The poll also found that 80% of Australians believe the government should spend more on science and technology. Indeed, 90% say that government policies addressing challenges like reliable energy, weather prediction, natural disaster planning and approving new drugs should be based on the best science and technology possible.
“Australians love science and technology and recognise it as the solutions sector, but there is so much more that can be done to support its success in Australia,” Professor Johnston said. She claimed there is “a lack of strategic leadership for science” and that public investment is falling, with many STEM professionals feeling insecure in their jobs.
“Science and technology skills are increasingly important and Australia’s falling enrolments and average results in STEM subjects are leaving us unprepared as a nation.”
As the national representative for STEM professionals, Professor Johnston offered some advice: “If Australia is to survive this accelerating pace of change and remain a strong, independent and connected country, we need to sit in the driver’s seat — and that is a STEM seat.
“We need a long-term, whole-of-government plan to invest publicly in the fundamental research that fuels innovation. Let’s invest in the most renewable resource — the creation of knowledge — to build a healthy community, thriving economy and skilled future workforce.”

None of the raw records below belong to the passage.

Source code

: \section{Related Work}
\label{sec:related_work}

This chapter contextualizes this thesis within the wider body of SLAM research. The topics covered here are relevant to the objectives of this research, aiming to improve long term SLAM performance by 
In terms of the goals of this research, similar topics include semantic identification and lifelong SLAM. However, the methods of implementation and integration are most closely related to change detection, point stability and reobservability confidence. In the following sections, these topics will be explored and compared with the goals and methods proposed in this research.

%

Science & Technology Australia CEO Kylie Walker said Science meets Parliament grows larger each year, and 2018 has been no exception.
“We have a record number of scientists this year, all eager to work with federal MPs and senators to demonstrate how their work can positively impact the lives of all Australians,” Walker said.
“Policy decisions based in evidence and informed by scientific research are important for our nation, and a lot of our MPs and senators show they understand that through their participation in Science meets Parliament.”